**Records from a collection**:

•••

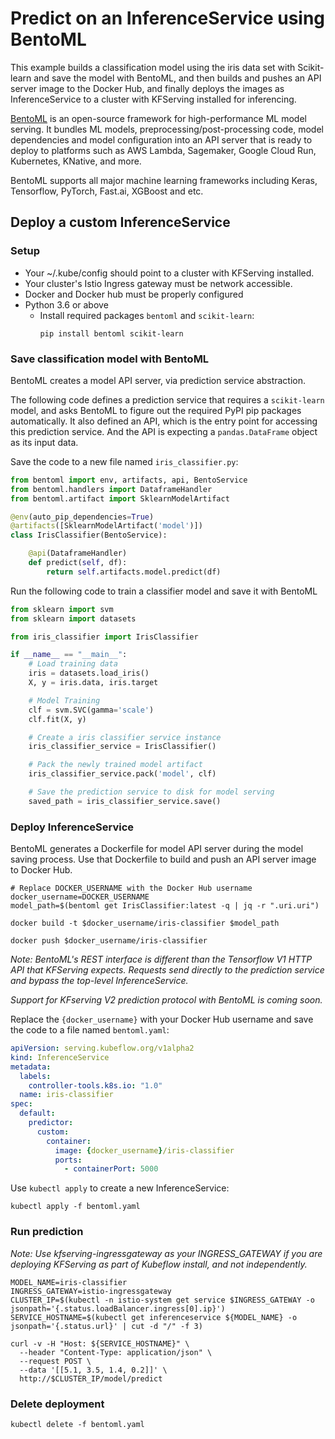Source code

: # Predict on an InferenceService using BentoML

This example builds a classification model using the iris data set with Scikit-learn
and save the model with BentoML, and then builds and pushes an API server image to the
Docker Hub, and finally deploys the images as InferenceService to a cluster with KFServing
installed for inferencing.

[BentoML](https://bentoml.org) is an open-source framework for high-performance ML model
serving. It bundles ML models, preprocessing/post-processing code, model dependencies
and model configuration into an API server that is ready to deploy to platforms such as
AWS Lambda, Sagemaker, Google Cloud Run, Kubernetes, KNative, and more.

BentoML supports all major machine learning frameworks including Keras, Tensorflow,
PyTorch, Fast.ai, XGBoost and etc.

## Deploy a custom InferenceService

### Setup

* Your ~/.kube/config should point to a cluster with KFServing installed.
* Your cluster's Istio Ingress gateway must be network accessible.
* Docker and Docker hub must be properly configured
* Python 3.6 or above
  * Install required packages `bentoml` and `scikit-learn`:
    ```shell
    pip install bentoml scikit-learn
    ```

### Save classification model with BentoML

BentoML creates a model API server, via prediction service abstraction.

The following code defines a prediction service that requires a `scikit-learn` model,
and asks BentoML to figure out the required PyPI pip packages automatically. It
also defined an API, which is the entry point for accessing this prediction service.
And the API is expecting a `pandas.DataFrame` object as its input data.

Save the code to a new file named `iris_classifier.py`:

```python
from bentoml import env, artifacts, api, BentoService
from bentoml.handlers import DataframeHandler
from bentoml.artifact import SklearnModelArtifact

@env(auto_pip_dependencies=True)
@artifacts([SklearnModelArtifact('model')])
class IrisClassifier(BentoService):

    @api(DataframeHandler)
    def predict(self, df):
        return self.artifacts.model.predict(df)
```

Run the following code to train a classifier model and save it with BentoML

```python
from sklearn import svm
from sklearn import datasets

from iris_classifier import IrisClassifier

if __name__ == "__main__":
    # Load training data
    iris = datasets.load_iris()
    X, y = iris.data, iris.target

    # Model Training
    clf = svm.SVC(gamma='scale')
    clf.fit(X, y)

    # Create a iris classifier service instance
    iris_classifier_service = IrisClassifier()

    # Pack the newly trained model artifact
    iris_classifier_service.pack('model', clf)

    # Save the prediction service to disk for model serving
    saved_path = iris_classifier_service.save()
```

### Deploy InferenceService

BentoML generates a Dockerfile for model API server during the model saving process. Use
that Dockerfile to build and push an API server image to Docker Hub.

```shell
# Replace DOCKER_USERNAME with the Docker Hub username
docker_username=DOCKER_USERNAME
model_path=$(bentoml get IrisClassifier:latest -q | jq -r ".uri.uri")

docker build -t $docker_username/iris-classifier $model_path

docker push $docker_username/iris-classifier
```

*Note: BentoML's REST interface is different than the Tensorflow V1 HTTP API that
KFServing expects. Requests send directly to the prediction service and bypass the
top-level InferenceService.*

*Support for KFserving V2 prediction protocol with BentoML is coming soon.*

Replace the `{docker_username}` with your Docker Hub username and save the code to a
file named `bentoml.yaml`:

```yaml
apiVersion: serving.kubeflow.org/v1alpha2
kind: InferenceService
metadata:
  labels:
    controller-tools.k8s.io: "1.0"
  name: iris-classifier
spec:
  default:
    predictor:
      custom:
        container:
          image: {docker_username}/iris-classifier
          ports:
            - containerPort: 5000
```

Use `kubectl apply` to create a new InferenceService:

```shell
kubectl apply -f bentoml.yaml
```

### Run prediction

*Note: Use kfserving-ingressgateway as your INGRESS_GATEWAY if you are deploying
KFServing as part of Kubeflow install, and not independently.*

```shell
MODEL_NAME=iris-classifier
INGRESS_GATEWAY=istio-ingressgateway
CLUSTER_IP=$(kubectl -n istio-system get service $INGRESS_GATEWAY -o jsonpath='{.status.loadBalancer.ingress[0].ip}')
SERVICE_HOSTNAME=$(kubectl get inferenceservice ${MODEL_NAME} -o jsonpath='{.status.url}' | cut -d "/" -f 3)

curl -v -H "Host: ${SERVICE_HOSTNAME}" \
  --header "Content-Type: application/json" \
  --request POST \
  --data '[[5.1, 3.5, 1.4, 0.2]]' \
  http://$CLUSTER_IP/model/predict
```

### Delete deployment

```shell
kubectl delete -f bentoml.yaml
```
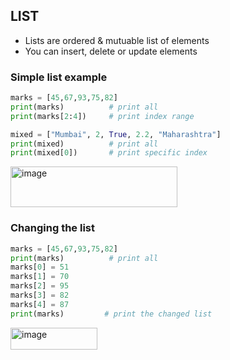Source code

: ## LIST
- Lists are ordered & mutuable list of elements
- You can insert, delete or update elements

### Simple list example
```py
marks = [45,67,93,75,82]
print(marks)          # print all
print(marks[2:4])     # print index range

mixed = ["Mumbai", 2, True, 2.2, "Maharashtra"]
print(mixed)          # print all
print(mixed[0])       # print specific index
```
<img width="267" height="65" alt="image" src="https://github.com/user-attachments/assets/8101fba0-21fa-4858-9fa9-f37352e4aeaa" />

### Changing the list
```py
marks = [45,67,93,75,82]
print(marks)          # print all
marks[0] = 51
marks[1] = 70
marks[2] = 95
marks[3] = 82
marks[4] = 87
print(marks)         # print the changed list
```
<img width="139" height="35" alt="image" src="https://github.com/user-attachments/assets/98ccee8a-28d6-4f88-bdcc-30d6a20a6e30" />
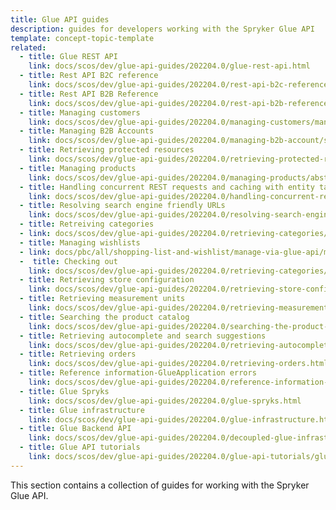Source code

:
 ```yaml
---
title: Glue API guides
description: guides for developers working with the Spryker Glue API
template: concept-topic-template
related:
  - title: Glue REST API
    link: docs/scos/dev/glue-api-guides/202204.0/glue-rest-api.html
  - title: Rest API B2C reference
    link: docs/scos/dev/glue-api-guides/202204.0/rest-api-b2c-reference.html  
  - title: Rest API B2B Reference 
    link: docs/scos/dev/glue-api-guides/202204.0/rest-api-b2b-reference.html
  - title: Managing customers
    link: docs/scos/dev/glue-api-guides/202204.0/managing-customers/managing-customers.html
  - title: Managing B2B Accounts
    link: docs/scos/dev/glue-api-guides/202204.0/managing-b2b-account/searching-by-company-users.html
  - title: Retrieving protected resources
    link: docs/scos/dev/glue-api-guides/202204.0/retrieving-protected-resources.html
  - title: Managing products
    link: docs/scos/dev/glue-api-guides/202204.0/managing-products/abstract-products/retrieving-abstract-products.html
  - title: Handling concurrent REST requests and caching with entity tags
    link: docs/scos/dev/glue-api-guides/202204.0/handling-concurrent-rest-requests-and-caching-with-entity-tags.html
  - title: Resolving search engine friendly URLs
    link: docs/scos/dev/glue-api-guides/202204.0/resolving-search-engine-friendly-urls.html
  - title: Retreiving categories
  - link: docs/scos/dev/glue-api-guides/202204.0/retrieving-categories/retrieving-category-trees.html
  - title: Managing wishlists
  - link: docs/pbc/all/shopping-list-and-wishlist/manage-via-glue-api/manage-wishlists-via-glue-api.html
  -  title: Checking out
    link: docs/scos/dev/glue-api-guides/202204.0/retrieving-categories/retrieving-category-trees.html
  - title: Retrieving store configuration
    link: docs/scos/dev/glue-api-guides/202204.0/retrieving-store-configuration.html
  - title: Retrieving measurement units
    link: docs/scos/dev/glue-api-guides/202204.0/retrieving-measurement-units.html
  - title: Searching the product catalog
    link: docs/scos/dev/glue-api-guides/202204.0/searching-the-product-catalog.html
  - title: Retrieving autocomplete and search suggestions
    link: docs/scos/dev/glue-api-guides/202204.0/retrieving-autocomplete-and-search-suggestions.html
  - title: Retrieving orders
    link: docs/scos/dev/glue-api-guides/202204.0/retrieving-orders.html
  - title: Reference information-GlueApplication errors
    link: docs/scos/dev/glue-api-guides/202204.0/reference-information-glueapplication-errors.html
  - title: Glue Spryks
    link: docs/scos/dev/glue-api-guides/202204.0/glue-spryks.html
  - title: Glue infrastructure
    link: docs/scos/dev/glue-api-guides/202204.0/glue-infrastructure.html
  - title: Glue Backend API
    link: docs/scos/dev/glue-api-guides/202204.0/decoupled-glue-infrastructure/how-to-guides/routing/how-to-create-a-storefront-resource.html
  - title: Glue API tutorials
    link: docs/scos/dev/glue-api-guides/202204.0/glue-api-tutorials/glue-api-tutorials.html
---
```


This section contains a collection of guides for working with the Spryker Glue API.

•••

**Your objective**: If a line of the data above contains "caching", copy it out.

**Result**:
  - title: Handling concurrent REST requests and caching with entity tags
    link: docs/scos/dev/glue-api-guides/202204.0/handling-concurrent-rest-requests-and-caching-with-entity-tags.html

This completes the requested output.